Within the listing that follows, reproduce exactly the lines starting at the line with "- header.php" and ending at the line with "<h2> Changes to", inclusive, and only those. Pictures are dropped.

▸ THE DATA:
■ ■ ■ ■

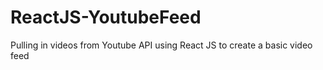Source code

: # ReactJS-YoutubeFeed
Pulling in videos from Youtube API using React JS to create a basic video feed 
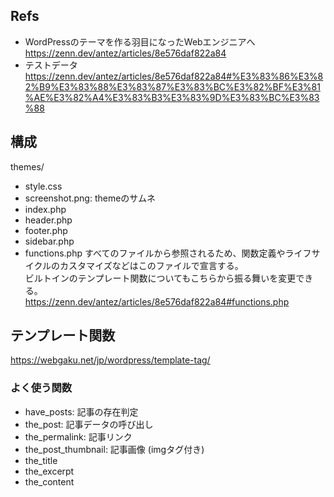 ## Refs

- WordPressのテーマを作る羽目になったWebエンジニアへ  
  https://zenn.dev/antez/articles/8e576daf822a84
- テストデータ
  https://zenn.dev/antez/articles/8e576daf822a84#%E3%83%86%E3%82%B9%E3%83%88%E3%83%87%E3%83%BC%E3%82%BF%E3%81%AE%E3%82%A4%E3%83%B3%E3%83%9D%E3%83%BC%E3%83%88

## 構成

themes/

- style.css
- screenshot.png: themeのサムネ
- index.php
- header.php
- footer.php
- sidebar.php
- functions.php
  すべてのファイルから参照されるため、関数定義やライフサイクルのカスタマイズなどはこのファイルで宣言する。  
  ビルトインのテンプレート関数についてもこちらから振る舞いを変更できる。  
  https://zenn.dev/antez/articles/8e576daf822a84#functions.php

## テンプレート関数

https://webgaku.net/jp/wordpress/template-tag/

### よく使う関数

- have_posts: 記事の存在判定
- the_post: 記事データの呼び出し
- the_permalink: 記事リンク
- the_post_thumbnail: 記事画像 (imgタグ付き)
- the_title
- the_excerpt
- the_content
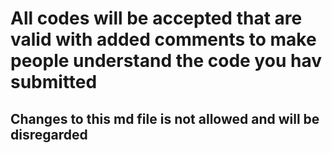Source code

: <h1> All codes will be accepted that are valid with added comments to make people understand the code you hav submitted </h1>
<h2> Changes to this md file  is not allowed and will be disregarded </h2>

■ ■ ■ ■

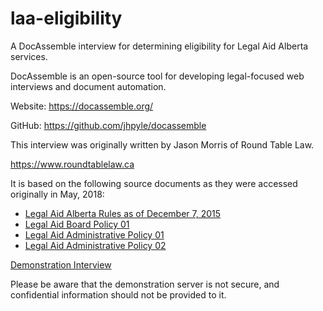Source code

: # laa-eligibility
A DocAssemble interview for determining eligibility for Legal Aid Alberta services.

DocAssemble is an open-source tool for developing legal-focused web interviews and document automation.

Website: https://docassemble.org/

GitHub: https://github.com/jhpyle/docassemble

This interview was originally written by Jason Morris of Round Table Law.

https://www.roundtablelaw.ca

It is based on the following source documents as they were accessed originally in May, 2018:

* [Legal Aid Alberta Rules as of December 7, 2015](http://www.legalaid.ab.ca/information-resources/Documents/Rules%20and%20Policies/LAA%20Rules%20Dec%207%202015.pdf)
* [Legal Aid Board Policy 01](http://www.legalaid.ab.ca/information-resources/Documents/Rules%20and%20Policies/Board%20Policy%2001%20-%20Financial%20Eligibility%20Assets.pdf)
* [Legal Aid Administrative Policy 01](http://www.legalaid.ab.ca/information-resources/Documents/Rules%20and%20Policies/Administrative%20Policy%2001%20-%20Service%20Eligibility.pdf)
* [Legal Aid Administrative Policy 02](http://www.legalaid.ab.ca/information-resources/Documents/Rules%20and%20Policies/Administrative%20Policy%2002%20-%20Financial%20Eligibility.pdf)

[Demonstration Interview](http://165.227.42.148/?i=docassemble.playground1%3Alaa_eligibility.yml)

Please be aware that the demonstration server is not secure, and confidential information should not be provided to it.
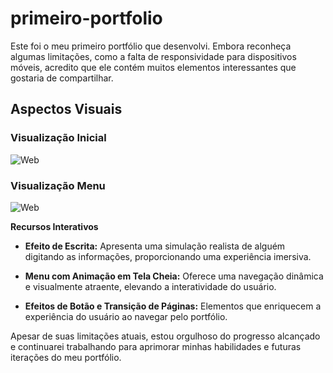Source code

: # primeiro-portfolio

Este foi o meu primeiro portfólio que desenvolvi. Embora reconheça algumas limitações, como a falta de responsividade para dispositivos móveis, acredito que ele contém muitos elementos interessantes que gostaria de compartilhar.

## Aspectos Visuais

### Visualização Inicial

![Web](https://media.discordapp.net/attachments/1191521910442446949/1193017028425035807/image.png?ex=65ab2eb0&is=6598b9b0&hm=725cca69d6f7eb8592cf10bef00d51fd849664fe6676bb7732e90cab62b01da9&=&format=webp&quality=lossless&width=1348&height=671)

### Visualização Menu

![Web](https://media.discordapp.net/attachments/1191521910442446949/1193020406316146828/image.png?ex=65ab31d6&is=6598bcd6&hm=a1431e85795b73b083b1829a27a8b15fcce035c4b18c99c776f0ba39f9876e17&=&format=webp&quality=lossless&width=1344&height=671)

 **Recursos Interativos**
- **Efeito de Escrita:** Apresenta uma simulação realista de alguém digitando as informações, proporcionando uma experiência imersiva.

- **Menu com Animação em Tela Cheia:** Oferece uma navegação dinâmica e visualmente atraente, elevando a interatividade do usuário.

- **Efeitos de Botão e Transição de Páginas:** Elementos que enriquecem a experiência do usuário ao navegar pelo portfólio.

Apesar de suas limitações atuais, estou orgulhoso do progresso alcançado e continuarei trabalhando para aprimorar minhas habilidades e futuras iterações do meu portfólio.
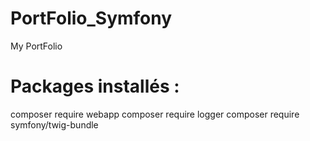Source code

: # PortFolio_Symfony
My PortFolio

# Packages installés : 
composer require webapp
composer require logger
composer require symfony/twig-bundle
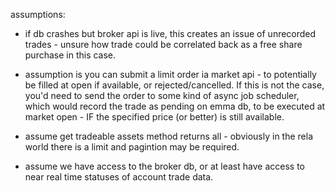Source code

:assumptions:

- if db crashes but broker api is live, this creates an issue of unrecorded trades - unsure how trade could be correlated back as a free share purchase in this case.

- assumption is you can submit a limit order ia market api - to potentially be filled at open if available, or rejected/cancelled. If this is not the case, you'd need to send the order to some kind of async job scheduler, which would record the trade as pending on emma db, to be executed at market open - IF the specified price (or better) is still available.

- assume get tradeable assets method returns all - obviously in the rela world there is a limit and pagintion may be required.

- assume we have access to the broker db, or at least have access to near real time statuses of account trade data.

■ ■ ■ ■

▸ TASK SOLUTION:
- header.php
- footer.php
- sidebar.php
- functions.php
  すべてのファイルから参照されるため、関数定義やライフサイクルのカスタマイズなどはこのファイルで宣言する。  
  ビルトインのテンプレート関数についてもこちらから振る舞いを変更できる。  
  https://zenn.dev/antez/articles/8e576daf822a84#functions.php

## テンプレート関数

https://webgaku.net/jp/wordpress/template-tag/

### よく使う関数

- have_posts: 記事の存在判定
- the_post: 記事データの呼び出し
- the_permalink: 記事リンク
- the_post_thumbnail: 記事画像 (imgタグ付き)
- the_title
- the_excerpt
- the_content
Source code

: <h1> All codes will be accepted that are valid with added comments to make people understand the code you hav submitted </h1>
<h2> Changes to this md file  is not allowed and will be disregarded </h2>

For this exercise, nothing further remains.